School of Civil, Mining and Environmental Engineering, University of Wollongong, Australia; Illawarra Health and Medical Research Institute (IHMRI), University of Wollongong, Wollongong, Australia.
Environmental and industrial group, Urban utilities, Queensland, Pinkenba, Australia.
Sci Total Environ. 2021 Oct 1;789:147947. doi: 10.1016/j.scitotenv.2021.147947. Epub 2021 May 23.
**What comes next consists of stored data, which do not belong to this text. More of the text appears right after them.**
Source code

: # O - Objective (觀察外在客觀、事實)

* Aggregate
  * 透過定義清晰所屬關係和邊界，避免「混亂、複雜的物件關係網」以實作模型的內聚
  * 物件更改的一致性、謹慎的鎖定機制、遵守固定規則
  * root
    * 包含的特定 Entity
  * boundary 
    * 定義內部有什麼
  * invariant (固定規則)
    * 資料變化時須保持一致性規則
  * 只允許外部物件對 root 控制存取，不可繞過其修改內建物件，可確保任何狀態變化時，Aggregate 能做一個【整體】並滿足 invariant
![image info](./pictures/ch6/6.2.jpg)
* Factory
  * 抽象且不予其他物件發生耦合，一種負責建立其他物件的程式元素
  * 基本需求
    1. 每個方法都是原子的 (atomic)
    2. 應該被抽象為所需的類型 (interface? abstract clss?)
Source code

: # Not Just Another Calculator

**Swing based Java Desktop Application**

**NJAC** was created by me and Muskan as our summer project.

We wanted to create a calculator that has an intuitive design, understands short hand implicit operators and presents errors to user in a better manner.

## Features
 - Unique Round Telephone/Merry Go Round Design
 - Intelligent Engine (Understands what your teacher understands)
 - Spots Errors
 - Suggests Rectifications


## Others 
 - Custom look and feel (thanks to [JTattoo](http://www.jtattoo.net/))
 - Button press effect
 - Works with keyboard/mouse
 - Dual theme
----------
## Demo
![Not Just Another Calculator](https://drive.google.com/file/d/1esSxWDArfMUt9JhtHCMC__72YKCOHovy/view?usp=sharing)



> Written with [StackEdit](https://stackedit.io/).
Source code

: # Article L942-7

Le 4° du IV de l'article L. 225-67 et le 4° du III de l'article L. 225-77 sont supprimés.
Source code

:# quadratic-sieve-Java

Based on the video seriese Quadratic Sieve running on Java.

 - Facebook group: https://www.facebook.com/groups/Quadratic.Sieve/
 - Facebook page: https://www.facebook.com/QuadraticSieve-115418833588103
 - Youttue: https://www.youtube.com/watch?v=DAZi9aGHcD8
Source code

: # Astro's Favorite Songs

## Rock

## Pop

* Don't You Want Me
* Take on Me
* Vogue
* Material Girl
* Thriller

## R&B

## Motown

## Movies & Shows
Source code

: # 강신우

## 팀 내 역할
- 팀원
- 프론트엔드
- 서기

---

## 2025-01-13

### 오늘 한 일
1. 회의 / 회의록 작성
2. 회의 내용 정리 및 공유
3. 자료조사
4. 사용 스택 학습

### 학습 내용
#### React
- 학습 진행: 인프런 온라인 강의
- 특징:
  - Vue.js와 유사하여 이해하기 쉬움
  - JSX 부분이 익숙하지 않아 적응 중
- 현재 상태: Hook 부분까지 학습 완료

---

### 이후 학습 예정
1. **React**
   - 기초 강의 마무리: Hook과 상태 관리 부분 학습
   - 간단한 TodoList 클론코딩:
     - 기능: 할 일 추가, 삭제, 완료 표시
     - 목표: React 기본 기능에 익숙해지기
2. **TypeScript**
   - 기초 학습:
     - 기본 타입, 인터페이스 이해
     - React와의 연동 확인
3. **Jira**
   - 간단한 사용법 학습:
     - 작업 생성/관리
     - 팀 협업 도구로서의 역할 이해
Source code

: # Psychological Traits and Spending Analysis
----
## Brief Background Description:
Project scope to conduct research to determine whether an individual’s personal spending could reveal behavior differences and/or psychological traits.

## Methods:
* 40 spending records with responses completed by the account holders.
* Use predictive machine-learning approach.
Wastewater-based epidemiology (WBE) has been regarded as a potential tool for the prevalence estimation of coronavirus disease 2019 (COVID-19) in the community. However, the application of the conventional back-estimation approach is currently limited due to the methodological challenges and various uncertainties. This study systematically performed meta-analysis for WBE datasets and investigated the use of data-driven models for the COVID-19 community prevalence in lieu of the conventional WBE back-estimation approach. Three different data-driven models, i.e. multiple linear regression (MLR), artificial neural network (ANN), and adaptive neuro fuzzy inference system (ANFIS) were applied to the multi-national WBE dataset. To evaluate the robustness of these models, predictions for sixteen scenarios with partial inputs were compared against the actual prevalence reports from clinical testing. The performance of models was further validated using unseen data (data sets not included for establishing the model) from different stages of the COVID-19 outbreak. Generally, ANN and ANFIS models showed better accuracy and robustness over MLR models. Air and wastewater temperature played a critical role in the prevalence estimation by data-driven models, especially MLR models. With unseen datasets, ANN model reasonably estimated the prevalence of COVID-19 (cumulative cases) at the initial phase and forecasted the upcoming new cases in 2-4 days at the post-peak phase of the COVID-19 outbreak. This study provided essential information about the feasibility and accuracy of data-driven estimation of COVID-19 prevalence through the WBE approach.
基于污水的流行病学(WBE)已被视为一种估算社区中 2019 年冠状病毒病(COVID-19)流行率的潜在工具。然而,由于方法学挑战和各种不确定性,目前常规的反推方法的应用受到限制。本研究系统地对 WBE 数据集进行了荟萃分析,并研究了使用数据驱动模型来替代常规 WBE 反推方法估算 COVID-19 社区流行率。本研究应用了三种不同的数据驱动模型,即多元线性回归(MLR)、人工神经网络(ANN)和自适应神经模糊推理系统(ANFIS),对多国 WBE 数据集进行了分析。为了评估这些模型的稳健性,将十六种部分输入预测与实际临床检测报告的流行率进行了比较。使用来自 COVID-19 爆发不同阶段的未见数据集(未用于建立模型的数据)进一步验证了模型的性能。一般来说,ANN 和 ANFIS 模型比 MLR 模型具有更好的准确性和稳健性。空气和污水温度在数据驱动模型的流行率估算中起着关键作用,尤其是在 MLR 模型中。使用未见数据集,ANN 模型在 COVID-19 爆发的初始阶段合理地估计了 COVID-19 的流行率(累积病例),并在 COVID-19 爆发的高峰期后 2-4 天预测即将出现的新病例。本研究通过 WBE 方法提供了有关 COVID-19 流行率数据驱动估计的可行性和准确性的重要信息。